More Than 30 Members to Attend D-Day Ceremonies in France

A group of 25 House lawmakers and nine senators will join President Barack Obama at Friday’s international memorial service in Normandy marking the 70th anniversary of the D-Day invasion.
Minority Leader Nancy Pelosi, D-Calif., will attend the observance ceremony, along with 12 other House Democrats.
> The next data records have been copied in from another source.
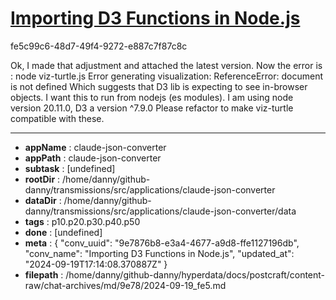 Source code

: # [Importing D3 Functions in Node.js](https://claude.ai/chat/9e7876b8-e3a4-4677-a9d8-ffe1127196db)

fe5c99c6-48d7-49f4-9272-e887c7f87c8c

Ok, I made that adjustment and attached the latest version. Now the error is : node viz-turtle.js Error generating visualization: ReferenceError: document is not defined Which suggests that D3 lib is expecting to see in-browser objects. I want this to run from nodejs (es modules). I am using node version 20.11.0, D3 a version ^7.9.0 Please refactor to make viz-turtle compatible with these.

---

* **appName** : claude-json-converter
* **appPath** : claude-json-converter
* **subtask** : [undefined]
* **rootDir** : /home/danny/github-danny/transmissions/src/applications/claude-json-converter
* **dataDir** : /home/danny/github-danny/transmissions/src/applications/claude-json-converter/data
* **tags** : p10.p20.p30.p40.p50
* **done** : [undefined]
* **meta** : {
  "conv_uuid": "9e7876b8-e3a4-4677-a9d8-ffe1127196db",
  "conv_name": "Importing D3 Functions in Node.js",
  "updated_at": "2024-09-19T17:14:08.370887Z"
}
* **filepath** : /home/danny/github-danny/hyperdata/docs/postcraft/content-raw/chat-archives/md/9e78/2024-09-19_fe5.md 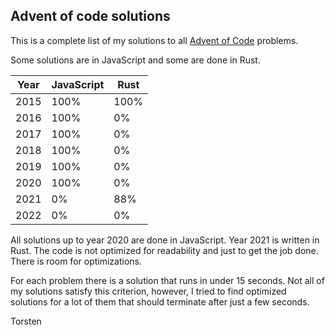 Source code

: ## Advent of code solutions

This is a complete list of my solutions to all [Advent of Code](https://adventofcode.com/) problems.

Some solutions are in JavaScript and some are done in Rust.

| Year | JavaScript | Rust |
| ---- | ---------- | ---- |
| 2015 | 100%       | 100% |
| 2016 | 100%       | 0%   |
| 2017 | 100%       | 0%   |
| 2018 | 100%       | 0%   |
| 2019 | 100%       | 0%   |
| 2020 | 100%       | 0%   |
| 2021 | 0%         | 88%  |
| 2022 | 0%         | 0%   |

All solutions up to year 2020 are done in JavaScript. Year 2021 is written in Rust. The code is not optimized for readability and just to
get the job done. There is room for optimizations.

For each problem there is a solution that runs in under 15 seconds. Not all of my solutions satisfy
this criterion, however, I tried to find optimized solutions for a lot of them that should terminate after just a few seconds.

Torsten
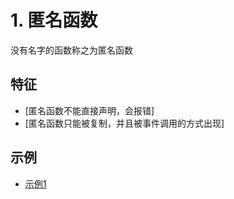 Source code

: # 1. 匿名函数
没有名字的函数称之为匿名函数

## 特征
- [匿名函数不能直接声明，会报错]
- [匿名函数只能被复制，并且被事件调用的方式出现]

## 示例
- [示例1](JavascriptBeginner/src/匿名函数.html)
Armed Services Chairman Howard “Buck” McKeon, R-Calif., will lead the House Republican contingent, while on the Senate side, eight Democrats — Patrick J. Leahy of Vermont, Bob Casey of Pennsylvania, Claire McCaskill of Missouri, Jon Tester of Montana, Michael Bennet of Colorado, Joe Manchin III of West Virginia, Joe Donnelly of Indiana, Mazie K. Hirono of Hawaii and Republican Dean Heller of Nevada will attend.
The 34 members of Congress will join Obama and French President Francois Hollande for ceremonies at Omaha and Sword Beach, two of the five sectors in the Normandy landings.
“Seven decades later, we are still humbled and awed by the audacity, the bravery and the sacrifice of the Normandy landings,” said Pelosi said in a statement about the trip. “Neither our nation, nor any nation that cherishes the blessings of liberty fought for, bled for and died for on D-Day can ever forget its memory.”
One of the bloodiest and most significant battles in World War II, the Normandy landings marked the largest seaborne invasion in history. Allied Forces landed more than 155,000 troops on D-Day, with estimates of 10,000 Allied soldiers being killed on June 6, 1944, as a result of the invasion.
The congressional delegation will leave for Normandy late Thursday afternoon.